Guide to Buying a Second Home or Vacation Home
5 steps to buying a rental property or weekend getaway
In many ways, second home purchases are similar to the primary home purchase. Realtors say putting 20 percent down or more is common for second homes to avoid the expense of mortgage insurance and given today’s tightened lending practices. “It’s possible to buy a true second home with 5 or 10 percent down, but it’s tricky,” says Ruth Krinke, RSPS (Resort & Second Home Property Specialist), associate broker with Steamboat Real Estate in Steamboat Springs, Colo.
When it comes to negotiating, second home sellers may be more flexible than their primary-home counterparts. “Second home sellers are often more flexible in price and terms of sale. They may want out because they are overextended or their lifestyle has changed,” Greenstein says.
To move the sale along, buyers can request special terms of the seller. For example, as an incentive, sellers might be willing to carry a second mortgage for three to five years, Traverso says. “Sometimes banks will accept 10 percent from the seller when the buyer puts down 10 percent. The seller may take on a burden to get the deal done when banks will only loan 80 percent of the value of the home.”
Consider these tips when investigating your financing options:
- For mortgage financing, use a local lender in the area you are buying, Traverso says, because its expertise and knowledge of the market can avoid problems later;
- Stricter guidelines are involved in qualifying for a mortgage for an investment property. Typically, borrowers pay a higher interest rate;
- If you do need the rental income to qualify for the loan, you may need a minimum of 25 percent down, Krinke says. Lenders tend to give credit for up to a 75 percent occupied rate;
- Other forms of financing include tapping into your primary home’s equity line of credit, known as HELOCs.
Savvy tax planning can make a difference in your return on the property. Tax implications for second homes can vary significantly based on your financial situation and whether or not you plan to rent out the property. Keep these in mind when figuring the impact on your taxes:
- Consider property taxes, utilities, homeowners association fees and other applicable expenses.
- Generally, the interest on the mortgage of your second home is tax deductible, and rental properties are subject to additional tax breaks. “If it’s an investment property, then the deductions come in an array of possibilities, including depreciation of the real estate itself and a separate, accelerated depreciation of personal property such as furnishings,” Krinke says. “Owners can use the property only for two weeks a year to get certain tax benefits on rentals,” Greenstein cautions.
- If you rent out the home for 15 days or more during the year, you have to report all rental receipts to the IRS as income, but you can also deduct operating expenses such as utilities, repairs, insurance and management fees against that income.

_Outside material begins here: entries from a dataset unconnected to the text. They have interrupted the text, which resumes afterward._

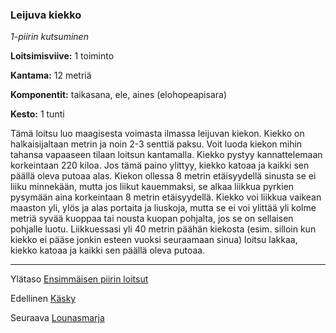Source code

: ### Leijuva kiekko

*1-piirin kutsuminen*

**Loitsimisviive:** 1 toiminto

**Kantama:** 12 metriä

**Komponentit:** taikasana, ele, aines (elohopeapisara)

**Kesto:** 1 tunti

Tämä loitsu luo maagisesta voimasta ilmassa leijuvan kiekon.
Kiekko on halkaisijaltaan metrin ja noin 2-3 senttiä paksu. Voit
luoda kiekon mihin tahansa vapaaseen tilaan loitsun kantamalla.
Kiekko pystyy kannattelemaan korkeintaan 220 kiloa.
Jos tämä paino ylittyy, kiekko katoaa ja kaikki sen päällä oleva
putoaa alas. Kiekon ollessa 8 metrin etäisyydellä sinusta se ei
liiku minnekään, mutta jos liikut kauemmaksi, se alkaa liikkua
pyrkien pysymään aina korkeintaan 8 metrin etäisyydellä.
Kiekko voi liikkua vaikean maaston yli, ylös ja alas portaita ja
liuskoja, mutta se ei voi ylittää yli kolme metriä syvää kuoppaa
tai nousta kuopan pohjalta, jos se on sellaisen pohjalle luotu.
Liikkuessasi yli 40 metrin päähän kiekosta (esim. silloin kun
kiekko ei pääse jonkin esteen vuoksi seuraamaan sinua) loitsu
lakkaa, kiekko katoaa ja kaikki sen päällä oleva putoaa.

----

Ylätaso [Ensimmäisen piirin loitsut](1.piirin_loitsut.md)

Edellinen [Käsky](Käsky.md)

Seuraava [Lounasmarja](Lounasmarja.md)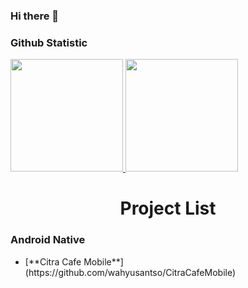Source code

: ### Hi there 👋

### Github Statistic
<p align="left">
<a href="https://github.com/wahyusantso">
  <img height="180em" src="https://github-readme-stats-eight-theta.vercel.app/api?username=wahyusantso&show_icons=true&theme=algolia&include_all_commits=true&count_private=true"/>
  <img height="180em" src="https://github-readme-stats-eight-theta.vercel.app/api/top-langs/?username=wahyusantso&layout=compact&langs_count=8&theme=algolia"/>
</a>
</p>
<h1 align="center">Project List</h1>
<h3 align="left">Android Native</h3>
<ul>
  <li> [**Citra Cafe Mobile**](https://github.com/wahyusantso/CitraCafeMobile) </li>
</ul>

- Consider strategies for reducing or deferring capital gains upon the sale of the home. For example, the Internal Revenue Code Section 1031 tax-deferred exchange allows for the deferral of capital-gains tax by exchanging for “like kind” property allowing for taxes to be paid when a sale of a second or third property is ultimately realized. As a general rule, 1031s are used when you sell real estate held for investment purposes and not for the sale of your personal residence.
- Always consult with a tax professional or a specialist such as a national qualified intermediary for tax-deferred exchanges before getting too far into the second-home buying process.

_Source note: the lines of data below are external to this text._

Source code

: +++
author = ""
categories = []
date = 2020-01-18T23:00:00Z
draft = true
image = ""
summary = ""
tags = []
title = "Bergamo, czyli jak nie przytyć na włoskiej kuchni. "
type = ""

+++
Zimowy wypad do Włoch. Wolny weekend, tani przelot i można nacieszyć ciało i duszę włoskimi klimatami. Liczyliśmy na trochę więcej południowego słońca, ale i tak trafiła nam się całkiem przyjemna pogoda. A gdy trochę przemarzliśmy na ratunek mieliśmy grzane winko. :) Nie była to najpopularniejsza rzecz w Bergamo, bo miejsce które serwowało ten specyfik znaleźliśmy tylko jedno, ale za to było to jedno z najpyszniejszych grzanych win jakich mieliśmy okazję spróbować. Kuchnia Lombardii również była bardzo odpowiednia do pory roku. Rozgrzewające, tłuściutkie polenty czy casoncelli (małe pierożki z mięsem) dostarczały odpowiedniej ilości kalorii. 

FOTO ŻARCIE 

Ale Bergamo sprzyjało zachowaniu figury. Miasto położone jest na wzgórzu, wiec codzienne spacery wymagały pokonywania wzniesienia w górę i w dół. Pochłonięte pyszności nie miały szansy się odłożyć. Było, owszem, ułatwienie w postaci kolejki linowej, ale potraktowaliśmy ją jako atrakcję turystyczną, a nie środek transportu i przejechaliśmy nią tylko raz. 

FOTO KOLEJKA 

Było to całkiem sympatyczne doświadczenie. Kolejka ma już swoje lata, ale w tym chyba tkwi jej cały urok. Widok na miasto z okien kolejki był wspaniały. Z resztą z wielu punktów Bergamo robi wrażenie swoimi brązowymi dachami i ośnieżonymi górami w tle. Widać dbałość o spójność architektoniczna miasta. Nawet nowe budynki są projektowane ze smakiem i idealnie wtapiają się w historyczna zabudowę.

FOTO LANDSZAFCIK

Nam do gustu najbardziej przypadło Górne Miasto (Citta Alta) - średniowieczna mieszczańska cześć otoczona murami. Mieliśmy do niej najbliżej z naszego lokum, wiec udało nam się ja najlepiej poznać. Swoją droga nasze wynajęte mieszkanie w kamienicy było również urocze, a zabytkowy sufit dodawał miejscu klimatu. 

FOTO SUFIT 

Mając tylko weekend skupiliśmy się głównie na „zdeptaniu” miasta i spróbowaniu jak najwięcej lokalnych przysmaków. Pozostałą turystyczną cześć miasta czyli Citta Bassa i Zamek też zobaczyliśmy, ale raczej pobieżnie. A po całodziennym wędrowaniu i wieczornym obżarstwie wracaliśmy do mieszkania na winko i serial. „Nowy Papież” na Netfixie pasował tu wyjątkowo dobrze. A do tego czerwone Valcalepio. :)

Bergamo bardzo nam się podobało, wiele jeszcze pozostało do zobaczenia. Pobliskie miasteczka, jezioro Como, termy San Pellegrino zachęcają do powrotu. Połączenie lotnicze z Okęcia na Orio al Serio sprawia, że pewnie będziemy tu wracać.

In addition to single-family homes, townhomes and traditional condominiums, experts say to tread cautiously with alternative ownership forms of vacation homes such as fractional ownership, vacation clubs, time shares and condo hotels.
Resale values on certain types of cooperative-ownership properties may not hold up over time and selling these properties can be a burden. “Resale values on fractional ownership properties are usually higher than time shares because very few timeshares are actually deeded ownership,” Krinke says.
Financing is easiest around single-family homes, Krinke says. “Multifamily dwellings, townhomes and particularly condos, can be difficult to arrange financing for.”
Whether you're looking for a home to spend your retirement days or an investment property to diversify your portfolio, make sure you do your homework and work with the right experts.